* PROBLEM STATEMENT: Each line from the one containing "<p>The application will" to the end of the records below should be restated word for word; please leave out all other lines.
-- DATA IN THIS EXERCISE follows --
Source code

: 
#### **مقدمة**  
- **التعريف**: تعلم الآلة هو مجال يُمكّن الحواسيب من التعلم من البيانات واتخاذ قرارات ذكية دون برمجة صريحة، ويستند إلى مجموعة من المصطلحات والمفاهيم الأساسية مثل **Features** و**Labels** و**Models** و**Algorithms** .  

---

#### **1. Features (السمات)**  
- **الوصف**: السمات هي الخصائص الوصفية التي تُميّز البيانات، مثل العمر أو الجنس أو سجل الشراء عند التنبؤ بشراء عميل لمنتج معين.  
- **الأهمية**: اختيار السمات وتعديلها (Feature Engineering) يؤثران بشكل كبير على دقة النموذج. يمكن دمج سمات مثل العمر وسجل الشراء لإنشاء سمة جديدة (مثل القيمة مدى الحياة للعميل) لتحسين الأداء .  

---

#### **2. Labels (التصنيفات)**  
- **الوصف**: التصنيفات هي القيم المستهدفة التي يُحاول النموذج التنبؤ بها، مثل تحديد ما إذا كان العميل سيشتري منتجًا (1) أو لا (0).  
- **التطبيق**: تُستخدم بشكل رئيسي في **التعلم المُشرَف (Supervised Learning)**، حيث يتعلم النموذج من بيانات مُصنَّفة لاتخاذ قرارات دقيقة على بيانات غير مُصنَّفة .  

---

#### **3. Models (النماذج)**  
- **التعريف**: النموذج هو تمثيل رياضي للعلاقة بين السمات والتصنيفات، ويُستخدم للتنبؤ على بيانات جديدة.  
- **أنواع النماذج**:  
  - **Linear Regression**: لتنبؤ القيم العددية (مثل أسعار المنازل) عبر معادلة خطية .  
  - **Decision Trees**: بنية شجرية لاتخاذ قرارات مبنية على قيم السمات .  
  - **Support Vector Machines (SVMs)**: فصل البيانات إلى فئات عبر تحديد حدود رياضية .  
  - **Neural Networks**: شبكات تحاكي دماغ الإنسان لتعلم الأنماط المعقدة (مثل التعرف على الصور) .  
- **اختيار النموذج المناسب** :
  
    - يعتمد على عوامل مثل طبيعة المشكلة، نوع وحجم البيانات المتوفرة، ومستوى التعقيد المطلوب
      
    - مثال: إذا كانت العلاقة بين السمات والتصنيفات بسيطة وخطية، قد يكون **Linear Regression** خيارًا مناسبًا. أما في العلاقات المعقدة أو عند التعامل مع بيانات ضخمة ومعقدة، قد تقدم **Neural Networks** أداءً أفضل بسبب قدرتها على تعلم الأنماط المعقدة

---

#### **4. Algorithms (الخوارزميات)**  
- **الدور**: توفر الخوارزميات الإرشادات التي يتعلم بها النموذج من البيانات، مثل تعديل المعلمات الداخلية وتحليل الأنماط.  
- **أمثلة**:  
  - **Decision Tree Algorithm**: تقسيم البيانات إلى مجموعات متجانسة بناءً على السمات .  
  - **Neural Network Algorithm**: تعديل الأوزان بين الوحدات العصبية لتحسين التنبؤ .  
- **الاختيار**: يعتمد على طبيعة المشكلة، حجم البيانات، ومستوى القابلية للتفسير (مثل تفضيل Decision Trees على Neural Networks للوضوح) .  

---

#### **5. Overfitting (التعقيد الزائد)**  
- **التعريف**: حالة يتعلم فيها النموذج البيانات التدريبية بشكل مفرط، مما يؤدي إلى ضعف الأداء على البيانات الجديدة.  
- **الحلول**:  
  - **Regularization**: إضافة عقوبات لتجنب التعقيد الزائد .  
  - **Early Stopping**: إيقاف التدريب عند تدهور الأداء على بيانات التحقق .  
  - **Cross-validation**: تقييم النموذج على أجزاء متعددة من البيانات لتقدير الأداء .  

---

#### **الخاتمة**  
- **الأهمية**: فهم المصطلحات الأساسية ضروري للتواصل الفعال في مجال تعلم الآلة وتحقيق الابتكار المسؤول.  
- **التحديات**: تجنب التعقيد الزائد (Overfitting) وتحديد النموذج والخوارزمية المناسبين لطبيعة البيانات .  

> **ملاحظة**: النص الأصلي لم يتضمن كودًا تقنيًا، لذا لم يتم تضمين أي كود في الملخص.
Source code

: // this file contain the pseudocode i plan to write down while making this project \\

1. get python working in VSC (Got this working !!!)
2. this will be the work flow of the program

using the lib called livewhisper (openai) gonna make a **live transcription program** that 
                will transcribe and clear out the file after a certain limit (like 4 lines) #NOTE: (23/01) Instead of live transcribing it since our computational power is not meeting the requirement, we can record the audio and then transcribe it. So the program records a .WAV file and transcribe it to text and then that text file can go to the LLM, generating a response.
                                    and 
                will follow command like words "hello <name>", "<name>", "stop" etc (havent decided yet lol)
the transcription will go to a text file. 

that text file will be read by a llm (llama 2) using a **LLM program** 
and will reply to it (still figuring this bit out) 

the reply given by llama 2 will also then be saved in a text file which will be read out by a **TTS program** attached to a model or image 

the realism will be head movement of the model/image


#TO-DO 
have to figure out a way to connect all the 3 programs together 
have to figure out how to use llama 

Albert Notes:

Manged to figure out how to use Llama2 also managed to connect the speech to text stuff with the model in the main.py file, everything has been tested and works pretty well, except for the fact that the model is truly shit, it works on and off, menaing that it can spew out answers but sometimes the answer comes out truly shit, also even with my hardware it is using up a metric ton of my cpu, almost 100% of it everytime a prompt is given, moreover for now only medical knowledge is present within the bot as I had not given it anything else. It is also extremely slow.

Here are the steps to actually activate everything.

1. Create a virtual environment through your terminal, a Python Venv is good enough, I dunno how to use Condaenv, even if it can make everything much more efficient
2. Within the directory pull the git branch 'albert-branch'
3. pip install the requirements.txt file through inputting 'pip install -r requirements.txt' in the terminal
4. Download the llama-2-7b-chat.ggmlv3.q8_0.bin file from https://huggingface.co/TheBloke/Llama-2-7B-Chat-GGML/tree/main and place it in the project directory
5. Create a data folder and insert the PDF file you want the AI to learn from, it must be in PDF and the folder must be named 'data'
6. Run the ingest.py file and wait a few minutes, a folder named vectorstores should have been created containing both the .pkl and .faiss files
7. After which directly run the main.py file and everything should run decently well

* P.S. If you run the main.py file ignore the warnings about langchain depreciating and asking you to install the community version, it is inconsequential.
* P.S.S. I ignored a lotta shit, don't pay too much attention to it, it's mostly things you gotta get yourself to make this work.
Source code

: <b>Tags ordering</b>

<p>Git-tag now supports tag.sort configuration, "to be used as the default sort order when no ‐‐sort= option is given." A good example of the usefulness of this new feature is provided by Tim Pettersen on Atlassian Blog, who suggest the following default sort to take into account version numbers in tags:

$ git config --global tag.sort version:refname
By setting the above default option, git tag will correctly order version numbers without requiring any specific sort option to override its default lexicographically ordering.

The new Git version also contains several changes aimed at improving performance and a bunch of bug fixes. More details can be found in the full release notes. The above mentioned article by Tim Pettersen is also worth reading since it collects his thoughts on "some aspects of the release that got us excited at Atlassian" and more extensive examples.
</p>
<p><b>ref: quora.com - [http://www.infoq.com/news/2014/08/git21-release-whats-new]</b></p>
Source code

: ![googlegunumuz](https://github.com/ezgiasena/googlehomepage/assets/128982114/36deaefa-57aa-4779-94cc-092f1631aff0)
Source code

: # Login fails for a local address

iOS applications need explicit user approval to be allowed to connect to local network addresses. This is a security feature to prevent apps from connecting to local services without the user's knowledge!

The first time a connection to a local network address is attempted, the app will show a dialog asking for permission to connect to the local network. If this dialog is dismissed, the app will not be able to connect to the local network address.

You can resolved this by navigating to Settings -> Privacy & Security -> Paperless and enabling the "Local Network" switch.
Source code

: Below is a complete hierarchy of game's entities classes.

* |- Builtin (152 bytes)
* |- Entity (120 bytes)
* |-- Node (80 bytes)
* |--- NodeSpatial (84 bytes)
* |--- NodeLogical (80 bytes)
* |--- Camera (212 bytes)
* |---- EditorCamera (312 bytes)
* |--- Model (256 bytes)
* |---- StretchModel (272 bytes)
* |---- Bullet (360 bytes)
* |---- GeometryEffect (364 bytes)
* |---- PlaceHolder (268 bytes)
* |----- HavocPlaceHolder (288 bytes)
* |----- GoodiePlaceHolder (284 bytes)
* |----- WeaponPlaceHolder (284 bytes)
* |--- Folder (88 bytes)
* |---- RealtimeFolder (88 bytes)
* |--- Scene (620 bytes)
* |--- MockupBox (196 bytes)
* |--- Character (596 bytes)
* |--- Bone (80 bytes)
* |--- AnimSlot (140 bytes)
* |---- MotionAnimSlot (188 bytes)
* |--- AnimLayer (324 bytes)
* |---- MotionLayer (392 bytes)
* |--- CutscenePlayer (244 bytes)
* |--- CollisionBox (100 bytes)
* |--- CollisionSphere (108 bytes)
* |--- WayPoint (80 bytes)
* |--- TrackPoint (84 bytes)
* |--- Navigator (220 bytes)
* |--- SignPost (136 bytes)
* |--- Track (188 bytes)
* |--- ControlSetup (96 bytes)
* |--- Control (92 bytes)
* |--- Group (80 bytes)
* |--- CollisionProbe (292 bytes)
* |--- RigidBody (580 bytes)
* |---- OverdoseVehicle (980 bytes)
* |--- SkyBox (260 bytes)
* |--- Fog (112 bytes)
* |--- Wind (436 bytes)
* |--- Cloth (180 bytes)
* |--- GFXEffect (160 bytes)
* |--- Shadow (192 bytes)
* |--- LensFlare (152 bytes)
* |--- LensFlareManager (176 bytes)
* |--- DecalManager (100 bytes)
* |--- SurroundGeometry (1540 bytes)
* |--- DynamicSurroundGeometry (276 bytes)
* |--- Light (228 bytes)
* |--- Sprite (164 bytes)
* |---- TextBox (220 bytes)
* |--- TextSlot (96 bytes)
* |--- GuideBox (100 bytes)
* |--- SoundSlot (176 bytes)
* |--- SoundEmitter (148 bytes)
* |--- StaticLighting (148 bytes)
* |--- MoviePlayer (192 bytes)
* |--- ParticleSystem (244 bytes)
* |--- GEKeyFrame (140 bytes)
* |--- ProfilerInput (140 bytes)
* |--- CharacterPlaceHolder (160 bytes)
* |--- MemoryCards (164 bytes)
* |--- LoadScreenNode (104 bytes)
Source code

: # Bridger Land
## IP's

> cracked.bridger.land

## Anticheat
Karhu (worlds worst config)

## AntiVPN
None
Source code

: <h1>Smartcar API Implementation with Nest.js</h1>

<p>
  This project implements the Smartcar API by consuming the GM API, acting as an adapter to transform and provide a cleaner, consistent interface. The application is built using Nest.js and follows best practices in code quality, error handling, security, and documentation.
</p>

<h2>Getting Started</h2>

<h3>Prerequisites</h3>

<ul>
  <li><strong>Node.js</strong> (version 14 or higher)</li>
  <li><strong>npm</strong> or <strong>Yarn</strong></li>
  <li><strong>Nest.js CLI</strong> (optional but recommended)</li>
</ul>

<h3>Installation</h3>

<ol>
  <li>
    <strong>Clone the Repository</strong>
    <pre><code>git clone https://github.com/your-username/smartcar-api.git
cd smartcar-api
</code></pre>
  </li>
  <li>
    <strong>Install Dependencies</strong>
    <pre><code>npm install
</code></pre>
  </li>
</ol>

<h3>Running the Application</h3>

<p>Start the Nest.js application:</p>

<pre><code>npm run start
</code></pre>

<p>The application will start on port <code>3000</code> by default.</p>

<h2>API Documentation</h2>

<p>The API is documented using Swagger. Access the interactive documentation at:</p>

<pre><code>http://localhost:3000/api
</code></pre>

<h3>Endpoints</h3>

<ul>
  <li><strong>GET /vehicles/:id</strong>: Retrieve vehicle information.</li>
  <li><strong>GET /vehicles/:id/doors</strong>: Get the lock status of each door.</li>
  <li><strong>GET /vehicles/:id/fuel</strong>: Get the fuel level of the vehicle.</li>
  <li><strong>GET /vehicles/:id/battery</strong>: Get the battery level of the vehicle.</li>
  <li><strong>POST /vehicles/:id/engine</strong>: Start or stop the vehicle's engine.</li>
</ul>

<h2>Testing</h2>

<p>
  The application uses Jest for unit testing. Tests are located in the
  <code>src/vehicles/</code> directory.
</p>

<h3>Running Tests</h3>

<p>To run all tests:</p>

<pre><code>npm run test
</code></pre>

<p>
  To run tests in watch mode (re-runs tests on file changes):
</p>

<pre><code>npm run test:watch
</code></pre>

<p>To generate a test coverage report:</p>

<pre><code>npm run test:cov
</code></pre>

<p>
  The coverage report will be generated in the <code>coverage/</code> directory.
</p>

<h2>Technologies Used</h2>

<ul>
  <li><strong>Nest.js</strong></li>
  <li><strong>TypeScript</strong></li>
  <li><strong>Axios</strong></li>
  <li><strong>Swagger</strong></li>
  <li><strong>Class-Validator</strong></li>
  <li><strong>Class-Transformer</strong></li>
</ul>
-- DATA IN THIS EXERCISE concluded --
* RESULT:
<p>The application will start on port <code>3000</code> by default.</p>

<h2>API Documentation</h2>

<p>The API is documented using Swagger. Access the interactive documentation at:</p>

<pre><code>http://localhost:3000/api
</code></pre>

<h3>Endpoints</h3>

<ul>
  <li><strong>GET /vehicles/:id</strong>: Retrieve vehicle information.</li>
  <li><strong>GET /vehicles/:id/doors</strong>: Get the lock status of each door.</li>
  <li><strong>GET /vehicles/:id/fuel</strong>: Get the fuel level of the vehicle.</li>
  <li><strong>GET /vehicles/:id/battery</strong>: Get the battery level of the vehicle.</li>
  <li><strong>POST /vehicles/:id/engine</strong>: Start or stop the vehicle's engine.</li>
</ul>

<h2>Testing</h2>

<p>
  The application uses Jest for unit testing. Tests are located in the
  <code>src/vehicles/</code> directory.
</p>

<h3>Running Tests</h3>

<p>To run all tests:</p>

<pre><code>npm run test
</code></pre>

<p>
  To run tests in watch mode (re-runs tests on file changes):
</p>

<pre><code>npm run test:watch
</code></pre>

<p>To generate a test coverage report:</p>

<pre><code>npm run test:cov
</code></pre>

<p>
  The coverage report will be generated in the <code>coverage/</code> directory.
</p>

<h2>Technologies Used</h2>

<ul>
  <li><strong>Nest.js</strong></li>
  <li><strong>TypeScript</strong></li>
  <li><strong>Axios</strong></li>
  <li><strong>Swagger</strong></li>
  <li><strong>Class-Validator</strong></li>
  <li><strong>Class-Transformer</strong></li>
</ul>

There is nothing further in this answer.